While drones becomes more prevalent, U.S. Army engineers are testing technology that can be used to blast potentially hostile unmanned aerial systems (UAVs) out of the sky. The Extended Area Protection and Survivability Integrated Demonstration program (EAPS ID) at Picatinny Arsenal in New Jersey has been developing a gun-based solution to defend against C-RAM (counter rockets, artillery, and mortars) technology, according to a U.S. Army press release.

Drones have been in the news recently, especially in cases of drones being flown near the White House. This prevalence of potential drone threats has made this kind of research a priority, according to Manfredi Luciano, the project officer for the EAPS system.

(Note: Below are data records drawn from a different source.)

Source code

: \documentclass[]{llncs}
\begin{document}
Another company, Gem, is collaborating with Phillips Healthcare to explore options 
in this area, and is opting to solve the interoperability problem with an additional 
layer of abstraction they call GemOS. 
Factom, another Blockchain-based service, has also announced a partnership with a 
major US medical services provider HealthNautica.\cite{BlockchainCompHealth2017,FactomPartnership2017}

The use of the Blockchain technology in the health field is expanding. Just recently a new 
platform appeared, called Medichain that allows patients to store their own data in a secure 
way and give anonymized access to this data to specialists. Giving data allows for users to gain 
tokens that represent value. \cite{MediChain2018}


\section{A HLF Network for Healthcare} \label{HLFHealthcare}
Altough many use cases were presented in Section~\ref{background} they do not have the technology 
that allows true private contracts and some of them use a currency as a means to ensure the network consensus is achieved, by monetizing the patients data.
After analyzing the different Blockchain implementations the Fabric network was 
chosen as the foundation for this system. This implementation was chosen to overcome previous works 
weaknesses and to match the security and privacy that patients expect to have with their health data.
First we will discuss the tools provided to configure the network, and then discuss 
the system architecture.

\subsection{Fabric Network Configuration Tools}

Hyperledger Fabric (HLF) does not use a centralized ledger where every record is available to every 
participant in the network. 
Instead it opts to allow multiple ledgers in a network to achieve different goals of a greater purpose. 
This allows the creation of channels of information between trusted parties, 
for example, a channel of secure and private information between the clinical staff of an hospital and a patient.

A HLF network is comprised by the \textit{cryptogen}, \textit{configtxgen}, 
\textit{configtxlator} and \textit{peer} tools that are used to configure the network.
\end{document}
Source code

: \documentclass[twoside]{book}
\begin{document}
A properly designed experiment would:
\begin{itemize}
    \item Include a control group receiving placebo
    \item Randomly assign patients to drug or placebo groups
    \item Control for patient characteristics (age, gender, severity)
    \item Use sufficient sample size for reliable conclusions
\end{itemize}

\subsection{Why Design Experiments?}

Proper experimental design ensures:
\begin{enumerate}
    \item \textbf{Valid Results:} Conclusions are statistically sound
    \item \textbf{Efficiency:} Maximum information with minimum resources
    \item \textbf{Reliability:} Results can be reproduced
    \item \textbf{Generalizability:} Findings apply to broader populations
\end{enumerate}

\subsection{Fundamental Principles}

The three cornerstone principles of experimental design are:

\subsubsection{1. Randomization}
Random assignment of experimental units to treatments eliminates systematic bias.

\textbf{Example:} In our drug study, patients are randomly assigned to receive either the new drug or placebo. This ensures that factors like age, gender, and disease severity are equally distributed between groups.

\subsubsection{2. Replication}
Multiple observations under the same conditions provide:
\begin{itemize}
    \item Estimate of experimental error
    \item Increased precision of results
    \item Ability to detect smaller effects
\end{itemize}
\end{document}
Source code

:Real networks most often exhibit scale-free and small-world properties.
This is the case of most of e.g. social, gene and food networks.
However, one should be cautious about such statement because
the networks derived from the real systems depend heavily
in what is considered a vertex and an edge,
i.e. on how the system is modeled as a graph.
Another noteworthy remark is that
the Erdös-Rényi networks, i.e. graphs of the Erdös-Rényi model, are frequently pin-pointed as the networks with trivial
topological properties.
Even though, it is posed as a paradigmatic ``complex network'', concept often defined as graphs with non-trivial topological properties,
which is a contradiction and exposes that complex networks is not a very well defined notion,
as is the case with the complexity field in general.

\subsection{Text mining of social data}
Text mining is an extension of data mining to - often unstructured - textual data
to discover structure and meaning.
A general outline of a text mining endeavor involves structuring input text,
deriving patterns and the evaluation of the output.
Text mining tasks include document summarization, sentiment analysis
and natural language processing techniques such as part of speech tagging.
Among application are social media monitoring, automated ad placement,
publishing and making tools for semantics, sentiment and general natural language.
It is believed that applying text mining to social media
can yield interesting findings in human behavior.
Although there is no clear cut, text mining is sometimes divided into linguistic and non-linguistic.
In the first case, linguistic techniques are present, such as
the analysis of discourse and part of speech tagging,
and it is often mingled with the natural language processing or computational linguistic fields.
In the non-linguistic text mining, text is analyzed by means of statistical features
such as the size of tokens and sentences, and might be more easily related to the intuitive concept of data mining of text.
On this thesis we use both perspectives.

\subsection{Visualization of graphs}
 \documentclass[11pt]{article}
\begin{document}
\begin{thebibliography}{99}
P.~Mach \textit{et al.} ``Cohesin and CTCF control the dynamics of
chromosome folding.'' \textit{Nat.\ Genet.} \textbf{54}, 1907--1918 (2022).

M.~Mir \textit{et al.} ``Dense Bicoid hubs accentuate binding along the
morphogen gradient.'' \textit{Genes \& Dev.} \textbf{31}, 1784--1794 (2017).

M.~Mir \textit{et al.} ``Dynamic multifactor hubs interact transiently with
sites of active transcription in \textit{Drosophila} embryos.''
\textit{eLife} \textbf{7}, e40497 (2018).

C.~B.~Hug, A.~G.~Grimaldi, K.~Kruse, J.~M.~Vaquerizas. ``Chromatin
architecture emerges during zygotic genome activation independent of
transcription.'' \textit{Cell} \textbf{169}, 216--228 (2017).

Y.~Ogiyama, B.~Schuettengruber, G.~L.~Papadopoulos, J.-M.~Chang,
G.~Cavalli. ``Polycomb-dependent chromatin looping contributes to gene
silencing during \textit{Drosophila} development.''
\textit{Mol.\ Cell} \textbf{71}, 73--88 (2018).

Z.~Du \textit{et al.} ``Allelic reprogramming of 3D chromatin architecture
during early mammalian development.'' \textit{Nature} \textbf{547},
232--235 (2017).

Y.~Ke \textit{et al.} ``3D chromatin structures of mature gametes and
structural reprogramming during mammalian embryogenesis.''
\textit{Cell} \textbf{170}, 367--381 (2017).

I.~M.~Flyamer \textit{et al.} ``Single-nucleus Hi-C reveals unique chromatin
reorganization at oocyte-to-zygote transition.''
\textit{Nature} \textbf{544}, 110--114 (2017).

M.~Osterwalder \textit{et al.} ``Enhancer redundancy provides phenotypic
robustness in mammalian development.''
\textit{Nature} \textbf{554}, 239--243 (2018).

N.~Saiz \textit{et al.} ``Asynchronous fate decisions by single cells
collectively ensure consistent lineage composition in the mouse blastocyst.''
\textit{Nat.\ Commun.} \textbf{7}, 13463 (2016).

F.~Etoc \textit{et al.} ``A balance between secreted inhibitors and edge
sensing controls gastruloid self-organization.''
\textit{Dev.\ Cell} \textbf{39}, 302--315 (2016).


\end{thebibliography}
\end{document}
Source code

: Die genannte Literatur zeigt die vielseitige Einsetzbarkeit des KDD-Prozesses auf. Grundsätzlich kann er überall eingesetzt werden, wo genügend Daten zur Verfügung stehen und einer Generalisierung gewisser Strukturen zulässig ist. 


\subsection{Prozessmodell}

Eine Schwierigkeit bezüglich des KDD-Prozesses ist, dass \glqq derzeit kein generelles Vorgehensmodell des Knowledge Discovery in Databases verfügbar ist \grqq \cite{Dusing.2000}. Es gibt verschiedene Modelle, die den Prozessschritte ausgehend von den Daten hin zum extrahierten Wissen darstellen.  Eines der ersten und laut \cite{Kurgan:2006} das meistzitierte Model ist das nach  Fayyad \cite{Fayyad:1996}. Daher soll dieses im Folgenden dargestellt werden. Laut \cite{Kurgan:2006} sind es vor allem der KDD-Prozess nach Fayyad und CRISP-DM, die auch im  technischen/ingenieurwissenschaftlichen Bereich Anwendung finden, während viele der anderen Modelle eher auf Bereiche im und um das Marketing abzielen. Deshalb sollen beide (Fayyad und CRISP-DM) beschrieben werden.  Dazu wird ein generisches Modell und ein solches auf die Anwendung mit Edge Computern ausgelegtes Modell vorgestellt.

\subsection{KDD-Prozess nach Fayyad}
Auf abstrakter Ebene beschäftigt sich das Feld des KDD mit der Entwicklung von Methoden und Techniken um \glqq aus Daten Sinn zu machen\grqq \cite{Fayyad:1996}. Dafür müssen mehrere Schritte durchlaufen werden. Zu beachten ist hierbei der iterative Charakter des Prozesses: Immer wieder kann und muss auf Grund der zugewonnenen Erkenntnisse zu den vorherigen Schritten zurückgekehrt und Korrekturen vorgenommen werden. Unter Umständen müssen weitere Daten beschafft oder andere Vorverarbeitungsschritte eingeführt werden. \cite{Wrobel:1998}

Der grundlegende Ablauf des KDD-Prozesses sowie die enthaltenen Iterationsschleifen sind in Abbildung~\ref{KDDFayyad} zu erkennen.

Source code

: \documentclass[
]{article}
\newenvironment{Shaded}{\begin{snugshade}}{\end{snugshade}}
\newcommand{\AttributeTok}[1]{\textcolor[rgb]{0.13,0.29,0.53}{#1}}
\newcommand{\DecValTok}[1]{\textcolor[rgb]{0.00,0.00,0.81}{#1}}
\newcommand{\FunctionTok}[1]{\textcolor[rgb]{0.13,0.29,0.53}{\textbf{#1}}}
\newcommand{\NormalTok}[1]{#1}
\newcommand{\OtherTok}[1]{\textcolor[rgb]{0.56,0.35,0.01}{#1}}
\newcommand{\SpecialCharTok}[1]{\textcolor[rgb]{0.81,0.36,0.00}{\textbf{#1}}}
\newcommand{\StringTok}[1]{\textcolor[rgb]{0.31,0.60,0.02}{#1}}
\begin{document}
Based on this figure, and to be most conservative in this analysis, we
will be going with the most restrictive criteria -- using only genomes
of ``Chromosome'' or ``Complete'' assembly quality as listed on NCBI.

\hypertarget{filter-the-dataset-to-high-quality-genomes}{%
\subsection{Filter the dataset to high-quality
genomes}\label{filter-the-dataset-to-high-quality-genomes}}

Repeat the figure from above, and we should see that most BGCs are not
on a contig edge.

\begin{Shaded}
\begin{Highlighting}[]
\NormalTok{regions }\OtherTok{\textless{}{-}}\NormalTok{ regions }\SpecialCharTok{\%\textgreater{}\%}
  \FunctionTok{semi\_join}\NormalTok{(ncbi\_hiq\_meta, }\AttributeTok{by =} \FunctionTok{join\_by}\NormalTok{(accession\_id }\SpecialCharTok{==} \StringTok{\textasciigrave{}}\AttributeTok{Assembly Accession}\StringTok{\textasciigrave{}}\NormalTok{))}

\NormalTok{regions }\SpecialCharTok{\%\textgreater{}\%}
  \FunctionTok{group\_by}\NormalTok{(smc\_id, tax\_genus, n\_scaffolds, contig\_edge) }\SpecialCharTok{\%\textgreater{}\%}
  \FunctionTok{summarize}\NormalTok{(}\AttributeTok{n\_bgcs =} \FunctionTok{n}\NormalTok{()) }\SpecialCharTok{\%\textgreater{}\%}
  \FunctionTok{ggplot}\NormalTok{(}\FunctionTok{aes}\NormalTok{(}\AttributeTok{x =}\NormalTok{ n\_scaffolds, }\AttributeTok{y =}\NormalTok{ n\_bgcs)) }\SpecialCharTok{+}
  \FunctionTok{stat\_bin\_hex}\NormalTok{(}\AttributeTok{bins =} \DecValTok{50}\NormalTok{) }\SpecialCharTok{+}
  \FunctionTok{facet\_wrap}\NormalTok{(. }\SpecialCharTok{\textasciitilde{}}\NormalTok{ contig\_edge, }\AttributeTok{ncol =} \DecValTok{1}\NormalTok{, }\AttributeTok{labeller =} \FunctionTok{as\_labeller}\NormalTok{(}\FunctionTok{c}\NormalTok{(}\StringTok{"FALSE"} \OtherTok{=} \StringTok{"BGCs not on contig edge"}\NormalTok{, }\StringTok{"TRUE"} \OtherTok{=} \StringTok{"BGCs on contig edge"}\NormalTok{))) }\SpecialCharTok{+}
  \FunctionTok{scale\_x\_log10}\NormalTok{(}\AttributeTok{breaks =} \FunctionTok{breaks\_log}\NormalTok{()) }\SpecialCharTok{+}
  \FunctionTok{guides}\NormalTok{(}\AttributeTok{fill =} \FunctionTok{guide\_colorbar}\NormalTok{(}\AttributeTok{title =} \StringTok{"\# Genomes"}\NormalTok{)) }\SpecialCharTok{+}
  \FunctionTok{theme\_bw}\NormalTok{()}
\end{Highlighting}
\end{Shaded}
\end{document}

Luciano said it is “unbelievable” just how much drone use has “exploded.”

“Every country has them now, whether they are armed or not or what level of performance,” he said. “This is a huge threat has been coming up on everybody. It has kind of almost sneaked up on people,and it’s almost more important than the counter-RAM threat.”

The world’s inventory of unmanned aircraft systems has grown from about “20 system types and 800 aircraft” back in 1999 to more than 200 system types and around 10,000 drones in 2010, according to Nancy Elliott, U.S. Army’s Fires Center of Excellence spokeswoman.

The primary defense approach for the Indirect Fire Protection Capability Increment 2 Intercept Program of Record is a missile-based C-RAM defense system, but the Army intends to develop a gun-based alternative.

This is envisioned to be a 50mm cannon that would launch guided missiles. The cannon would include a precision-tracking radar sensor, a radio frequency transmitter and receiver, and a fire control computer, according to the release.

“In order to minimize the electronics on board the interceptor and to make it cheaper, all the ‘smarts’ are basically done on the ground station,” Luciano added. “The computations are done on the ground, and the radio frequency sends the information up to the round.”

The Army carried out an integrated system test on April 22, blasting a class 2 unmanned aerial system (UAS) mid-air. The test was designed to show that guided ammunition could intercept and take down aerial threats, Luciano asserted. He said that an upcoming test will involve the interception of an UAS under a “more difficult engagement scenario.”

This technology could possibly be used by both the Army and Navy air defense systems, Luciano said.